Code extracted from Aper, Extract Call chain from APK.

Primary LanguageJava

Overview

This module is used to extract the call chain of methods in APK.The module relies on Flow Droid to implement this function. You can specify the APK path to start the analysis.

Requirements

To use this module, in addition to the APK path you want to parse, you also need to provide the Android.jar corresponding to the APK’s targetsdkversion.

You can download Android.jar here : Download Android Jar

Example code

Get all call chains of APK
Set<CallChain> resultsOfALl = CallChainMain.getAllChains(Paths.get("apks/mapbox.apk"),Paths.get("D:\\AndroidEnviorment\\androidJAR"));
All Chains :

If you use this method, you can get all the calling paths of the APK, including calls to APP and Libraries.

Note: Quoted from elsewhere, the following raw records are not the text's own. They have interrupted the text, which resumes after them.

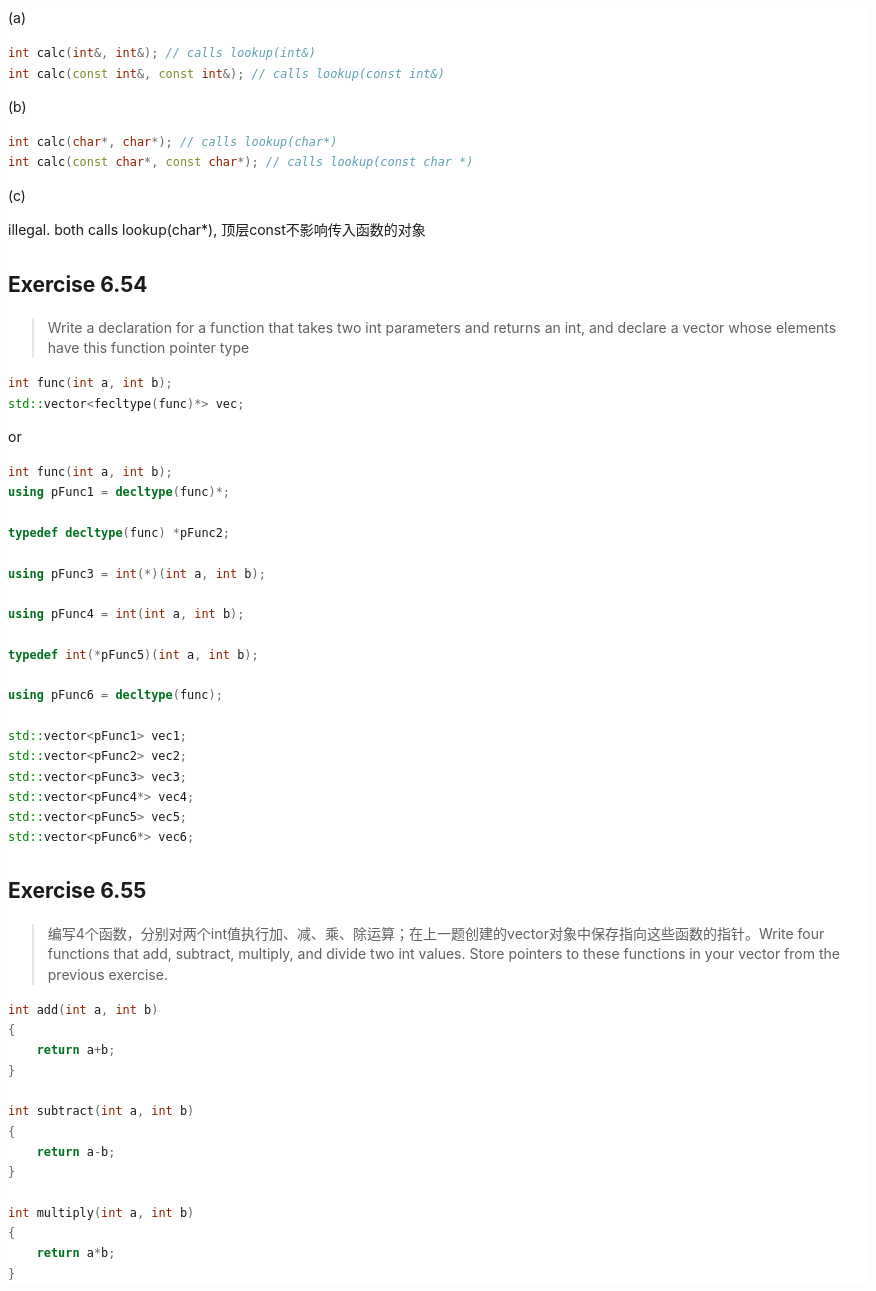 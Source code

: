 (a)
```cpp
int calc(int&, int&); // calls lookup(int&)
int calc(const int&, const int&); // calls lookup(const int&)
```
(b)
```cpp
int calc(char*, char*); // calls lookup(char*)
int calc(const char*, const char*); // calls lookup(const char *)
```
(c)

illegal. both calls lookup(char*), 顶层const不影响传入函数的对象

## Exercise 6.54
>Write a declaration for a function that takes two int parameters and returns an int, and declare a vector whose elements have this function pointer type
```cpp
int func(int a, int b);
std::vector<fecltype(func)*> vec;
```
or

```cpp
int func(int a, int b);
using pFunc1 = decltype(func)*;

typedef decltype(func) *pFunc2;

using pFunc3 = int(*)(int a, int b);

using pFunc4 = int(int a, int b);

typedef int(*pFunc5)(int a, int b);

using pFunc6 = decltype(func);

std::vector<pFunc1> vec1;
std::vector<pFunc2> vec2;
std::vector<pFunc3> vec3;
std::vector<pFunc4*> vec4;
std::vector<pFunc5> vec5;
std::vector<pFunc6*> vec6;
```

## Exercise 6.55
>编写4个函数，分别对两个int值执行加、减、乘、除运算；在上一题创建的vector对象中保存指向这些函数的指针。Write four functions that add, subtract, multiply, and divide two int values. Store pointers to these functions in your vector from the previous exercise.

```cpp
int add(int a, int b)
{
    return a+b;
}

int subtract(int a, int b)
{
    return a-b;
}

int multiply(int a, int b)
{
    return a*b;
}
```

Get application call chains of APK
Set<CallChain> resultsOfAPP = CallChainMain.getAppChains(Paths.get("apks/mapbox.apk"),Paths.get("D:\\AndroidEnviorment\\androidJAR"));
Application Chains:

If you use this method to obtain the calling path of the APK, it is equivalent to filtering the results obtained in the previous method.

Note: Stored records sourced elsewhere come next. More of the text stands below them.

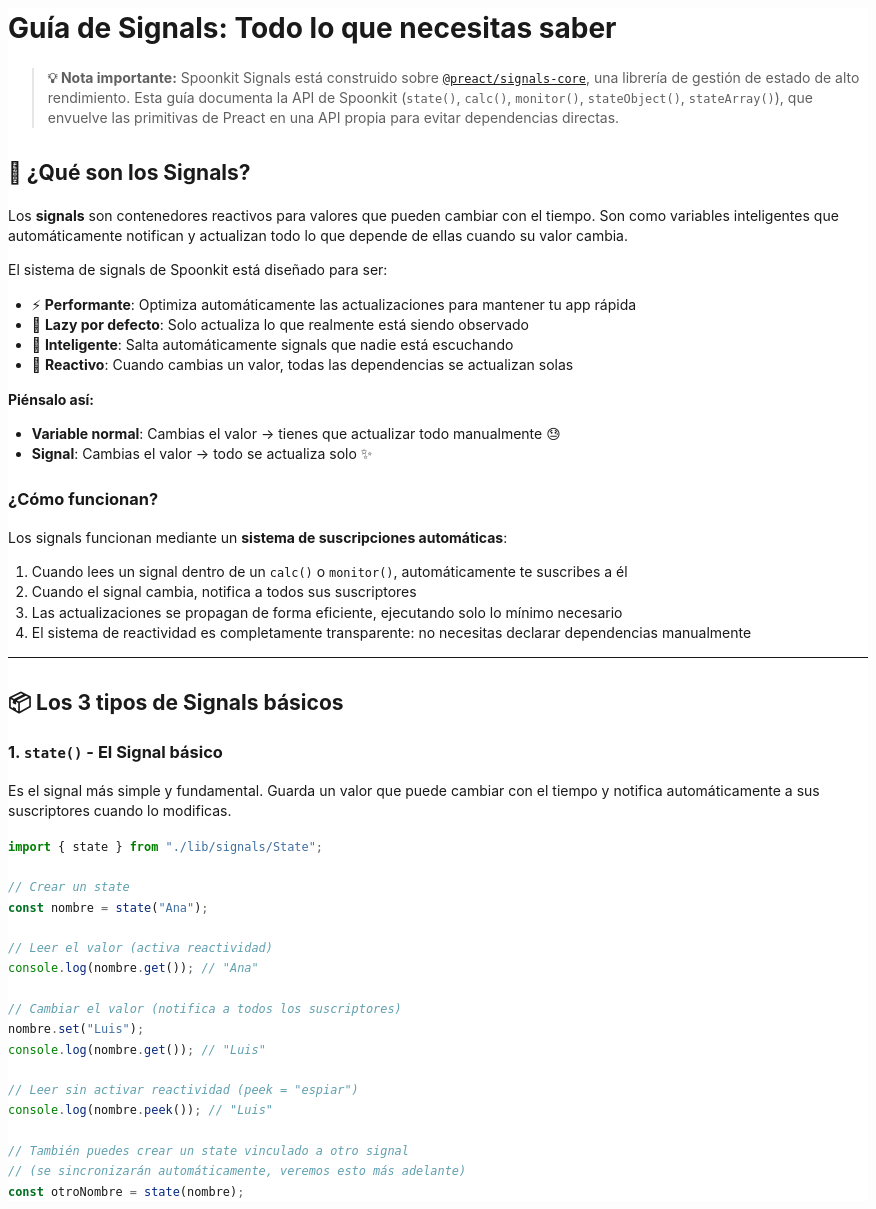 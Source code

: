 # Guía de Signals: Todo lo que necesitas saber

> **💡 Nota importante:** Spoonkit Signals está construido sobre [`@preact/signals-core`](https://www.npmjs.com/package/@preact/signals-core), una librería de gestión de estado de alto rendimiento. Esta guía documenta la API de Spoonkit (`state()`, `calc()`, `monitor()`, `stateObject()`, `stateArray()`), que envuelve las primitivas de Preact en una API propia para evitar dependencias directas.

## 🎯 ¿Qué son los Signals?

Los **signals** son contenedores reactivos para valores que pueden cambiar con el tiempo. Son como variables inteligentes que automáticamente notifican y actualizan todo lo que depende de ellas cuando su valor cambia.

El sistema de signals de Spoonkit está diseñado para ser:

- ⚡ **Performante**: Optimiza automáticamente las actualizaciones para mantener tu app rápida
- 🎯 **Lazy por defecto**: Solo actualiza lo que realmente está siendo observado
- 🧠 **Inteligente**: Salta automáticamente signals que nadie está escuchando
- 🔄 **Reactivo**: Cuando cambias un valor, todas las dependencias se actualizan solas

**Piénsalo así:**

- **Variable normal**: Cambias el valor → tienes que actualizar todo manualmente 😓
- **Signal**: Cambias el valor → todo se actualiza solo ✨

### ¿Cómo funcionan?

Los signals funcionan mediante un **sistema de suscripciones automáticas**:

1. Cuando lees un signal dentro de un `calc()` o `monitor()`, automáticamente te suscribes a él
2. Cuando el signal cambia, notifica a todos sus suscriptores
3. Las actualizaciones se propagan de forma eficiente, ejecutando solo lo mínimo necesario
4. El sistema de reactividad es completamente transparente: no necesitas declarar dependencias manualmente

---

## 📦 Los 3 tipos de Signals básicos

### 1. `state()` - El Signal básico

Es el signal más simple y fundamental. Guarda un valor que puede cambiar con el tiempo y notifica automáticamente a sus suscriptores cuando lo modificas.

```typescript
import { state } from "./lib/signals/State";

// Crear un state
const nombre = state("Ana");

// Leer el valor (activa reactividad)
console.log(nombre.get()); // "Ana"

// Cambiar el valor (notifica a todos los suscriptores)
nombre.set("Luis");
console.log(nombre.get()); // "Luis"

// Leer sin activar reactividad (peek = "espiar")
console.log(nombre.peek()); // "Luis"

// También puedes crear un state vinculado a otro signal
// (se sincronizarán automáticamente, veremos esto más adelante)
const otroNombre = state(nombre);
```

This method will filter out the Call Chain whose ending node does not belong to the method defined by the application.

Example APK

  • Code

        @Override
        protected void onCreate(Bundle savedInstanceState) {
            super.onCreate(savedInstanceState);
            setContentView(R.layout.activity_main);
    
            // Show user location (purposely not in follow mode)
            if ((ContextCompat.checkSelfPermission(this, Manifest.permission.ACCESS_COARSE_LOCATION) != PackageManager.PERMISSION_GRANTED) ||
                    (ContextCompat.checkSelfPermission(this, Manifest.permission.ACCESS_FINE_LOCATION) != PackageManager.PERMISSION_GRANTED)) {
                ActivityCompat.requestPermissions(this, new String[]{Manifest.permission.ACCESS_COARSE_LOCATION, Manifest.permission.ACCESS_FINE_LOCATION}, PERMISSIONS_LOCATION);
            } else {
                mv.setMyLocationEnabled(true);
            }
        }
  • Location

    mapbox.apk

Example Outputs

  • Outputs of ALL Chains

    mv.setMyLocationEnabled(true); This API is encapsulated in the mapbox library, so the internal structure is relatively complicated.

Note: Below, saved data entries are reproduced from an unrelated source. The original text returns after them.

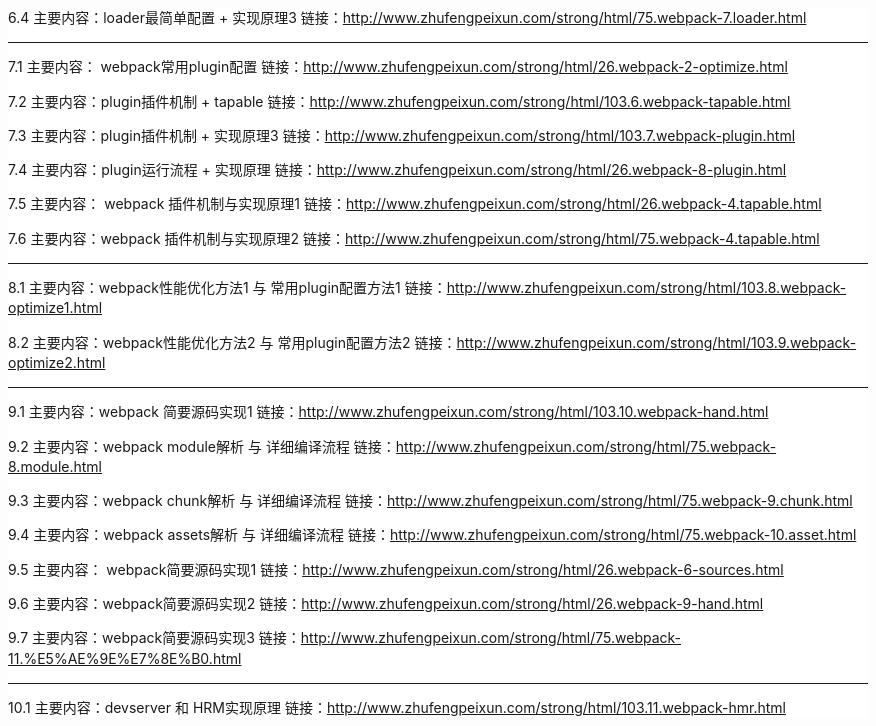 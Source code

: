 6.4 主要内容：loader最简单配置 + 实现原理3
链接：http://www.zhufengpeixun.com/strong/html/75.webpack-7.loader.html


--------------------------------------------------------------------------------
7.1 主要内容： webpack常用plugin配置
链接：http://www.zhufengpeixun.com/strong/html/26.webpack-2-optimize.html

7.2 主要内容：plugin插件机制 + tapable
链接：http://www.zhufengpeixun.com/strong/html/103.6.webpack-tapable.html

7.3 主要内容：plugin插件机制 + 实现原理3
链接：http://www.zhufengpeixun.com/strong/html/103.7.webpack-plugin.html

7.4 主要内容：plugin运行流程 + 实现原理
链接：http://www.zhufengpeixun.com/strong/html/26.webpack-8-plugin.html

7.5 主要内容： webpack 插件机制与实现原理1
链接：http://www.zhufengpeixun.com/strong/html/26.webpack-4.tapable.html

7.6 主要内容：webpack 插件机制与实现原理2
链接：http://www.zhufengpeixun.com/strong/html/75.webpack-4.tapable.html



--------------------------------------------------------------------------------
8.1 主要内容：webpack性能优化方法1 与 常用plugin配置方法1
链接：http://www.zhufengpeixun.com/strong/html/103.8.webpack-optimize1.html

8.2 主要内容：webpack性能优化方法2 与 常用plugin配置方法2
链接：http://www.zhufengpeixun.com/strong/html/103.9.webpack-optimize2.html


--------------------------------------------------------------------------------
9.1 主要内容：webpack 简要源码实现1
链接：http://www.zhufengpeixun.com/strong/html/103.10.webpack-hand.html

9.2 主要内容：webpack module解析 与 详细编译流程
链接：http://www.zhufengpeixun.com/strong/html/75.webpack-8.module.html

9.3 主要内容：webpack chunk解析 与 详细编译流程
链接：http://www.zhufengpeixun.com/strong/html/75.webpack-9.chunk.html

9.4 主要内容：webpack assets解析 与 详细编译流程
链接：http://www.zhufengpeixun.com/strong/html/75.webpack-10.asset.html

9.5 主要内容： webpack简要源码实现1
链接：http://www.zhufengpeixun.com/strong/html/26.webpack-6-sources.html

9.6 主要内容：webpack简要源码实现2
链接：http://www.zhufengpeixun.com/strong/html/26.webpack-9-hand.html

9.7 主要内容：webpack简要源码实现3
链接：http://www.zhufengpeixun.com/strong/html/75.webpack-11.%E5%AE%9E%E7%8E%B0.html


--------------------------------------------------------------------------------
10.1 主要内容：devserver 和 HRM实现原理
链接：http://www.zhufengpeixun.com/strong/html/103.11.webpack-hmr.html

    Take one of the extracted Call Chains as an example :

    com.example.d049mapbox.MainActivity.onCreate(android.os.Bundle)void
     com.mapbox.mapboxsdk.views.MapView.setMyLocationEnabled(boolean)void
      com.mapbox.mapboxsdk.views.UserLocationView.setEnabled(boolean)void
       com.mapbox.mapboxsdk.views.UserLocationView.toggleGps(boolean)void
         ......
         java.lang.Exception.<init>()void
    
  • Outputs of Application Chains

    The code is the same as above, and the output below is different from the above:

    com.example.d049mapbox.MainActivity.onCreate(android.os.Bundle)void
     com.mapbox.mapboxsdk.views.MapView.setMyLocationEnabled(boolean)void
      com.mapbox.mapboxsdk.views.UserLocationView.setEnabled(boolean)void
       com.mapbox.mapboxsdk.views.UserLocationView.toggleGps(boolean)void
         ......
         com.squareup.okhttp.internal.framed.HeadersMode.<clinit>()void
    

    Using this method will filter out that the end node does not belong to the method defined by the application . java.lang.Exception.<init>()void belongs to the one provided in jdk.

Logs

The current version main logic for extracting call chain is to traverse all the methods in the APK. For a single method, go back up to find the caller until the dummy main method is found.

The result of this is that the algorithm will take a lot of time, but the final result can be accurately obtained.

This algorithm is currently being optimized to make the time cost of finding the call chains lower.